过激的TLRs炎症反应是导致急性肺损伤（ALI）等疾病的重要原因。SIGIRR是TLRs信号通路中重要的负性调节蛋白，其调控机制不详。本课题组前期用酵母双杂交"钓取"并经免疫共沉淀证实Paralemmin-3（PALM3）是SIGIRR新的结合蛋白；下调PALM3表达可抑制TLR4的炎症反应，并上调细胞膜上SIGIRR的表达，推测PALM3与SIGIRR结合抑制了SIGIRR的负性调节作用。为进一步阐明其作用机制，本项目拟通过荧光共定位、基因重组等方法研究PALM3对SIGIRR细胞亚定位的影响；通过构建突变体等鉴定两蛋白的结合位点；进一步筛选与PALM3竞争结合SIGIRR的突变体蛋白，通过复制ALI小鼠模型，验证封闭PALM3与SIGIRR结合位点治疗ALI效果。本课题从分子、细胞和动物水平阐明PALM3在SIGIRR调控TLR4信号中的作用和机制，为ALI的治疗提供新的靶点和方向。

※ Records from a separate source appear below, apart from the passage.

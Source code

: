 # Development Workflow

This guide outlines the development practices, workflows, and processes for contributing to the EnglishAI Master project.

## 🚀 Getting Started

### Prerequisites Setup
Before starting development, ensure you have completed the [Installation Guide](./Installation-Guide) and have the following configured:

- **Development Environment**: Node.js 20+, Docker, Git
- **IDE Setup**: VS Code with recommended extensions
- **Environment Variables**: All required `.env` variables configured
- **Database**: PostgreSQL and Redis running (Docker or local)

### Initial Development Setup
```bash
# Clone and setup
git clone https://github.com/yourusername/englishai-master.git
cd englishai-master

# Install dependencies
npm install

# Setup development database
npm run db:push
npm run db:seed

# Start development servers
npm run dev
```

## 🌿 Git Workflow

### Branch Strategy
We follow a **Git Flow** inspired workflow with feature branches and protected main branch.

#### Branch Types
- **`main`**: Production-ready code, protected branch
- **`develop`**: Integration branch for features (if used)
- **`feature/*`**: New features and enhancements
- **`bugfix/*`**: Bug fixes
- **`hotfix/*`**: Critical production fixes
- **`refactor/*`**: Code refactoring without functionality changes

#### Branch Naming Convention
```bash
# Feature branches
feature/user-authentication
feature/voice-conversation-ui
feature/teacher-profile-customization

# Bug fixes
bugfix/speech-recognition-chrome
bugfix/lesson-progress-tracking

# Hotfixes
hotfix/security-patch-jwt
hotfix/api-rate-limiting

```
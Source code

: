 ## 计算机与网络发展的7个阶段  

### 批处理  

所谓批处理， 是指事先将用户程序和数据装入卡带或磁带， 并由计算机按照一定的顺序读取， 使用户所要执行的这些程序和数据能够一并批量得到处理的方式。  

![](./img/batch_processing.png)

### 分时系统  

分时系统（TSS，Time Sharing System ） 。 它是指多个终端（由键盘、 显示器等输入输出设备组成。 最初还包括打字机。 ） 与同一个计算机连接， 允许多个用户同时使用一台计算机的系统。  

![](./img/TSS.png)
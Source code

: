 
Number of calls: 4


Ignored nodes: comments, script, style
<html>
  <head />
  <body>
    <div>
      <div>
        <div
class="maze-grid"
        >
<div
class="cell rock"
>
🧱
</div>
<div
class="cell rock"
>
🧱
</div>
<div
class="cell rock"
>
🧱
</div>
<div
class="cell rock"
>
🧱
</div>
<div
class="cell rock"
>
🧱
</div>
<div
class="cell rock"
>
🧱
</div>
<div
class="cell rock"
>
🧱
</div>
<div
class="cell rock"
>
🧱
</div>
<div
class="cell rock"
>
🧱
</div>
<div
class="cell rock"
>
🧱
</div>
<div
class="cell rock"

Excessive,or inappropriate activation of TLRs may lead to severe inflammation and immunity-related tissue damage, such as acute lung injury (ALI). To avoid detrimental and severe inflammatory response, single Ig IL-1R－related molecule (SIGIRR) is required for negatively regulating TLRs signaling in the immune system. However,the underlying mechanism remains unclear. Our preliminary study has verified that paralemmin-3(PALM3) is a novel binding protein of SIGIRR by a yeast two-hybrid screen and co-immunoprecipitation(Co-IP) assay. However the down-regulation of PALM3 reduced the inflammatory response in TLR4 signaling and increased the expression of SIGIRR on cell membrane.So we postulate that the combination of PALM3 and SIGIRR inhibit the role of SIGIRR in TLR4 signaling. The goal of the study is to confirm the specific interaction between PALM3 and SIGIRR by GST Pull-down assay, the role of PALM3 on dynamic changes in the subcellular distribution of SIGIRR will be detected by using confocal fluorescent microscope.Moreover, the binding site will be analyzed after co-transfection with wild or mutant of SIGIRR and PALM3 plasmids. Furthermore, the PALM3 mutants will be selected which can bind SIGIRR but not inhibit the negative effect of SIGIRR on TLR4 signal pathway.The PALM3 mutants will also be designed to intervene the process of ALI by interrupting the combination of PALM3 and SIGIRR. If successful, our results will contribute to elucidate the underlying mechanism for regulation of SIGIRR on TLRs and lead to develop the strategy to "hard to treat"inflammatory disease especially ALI.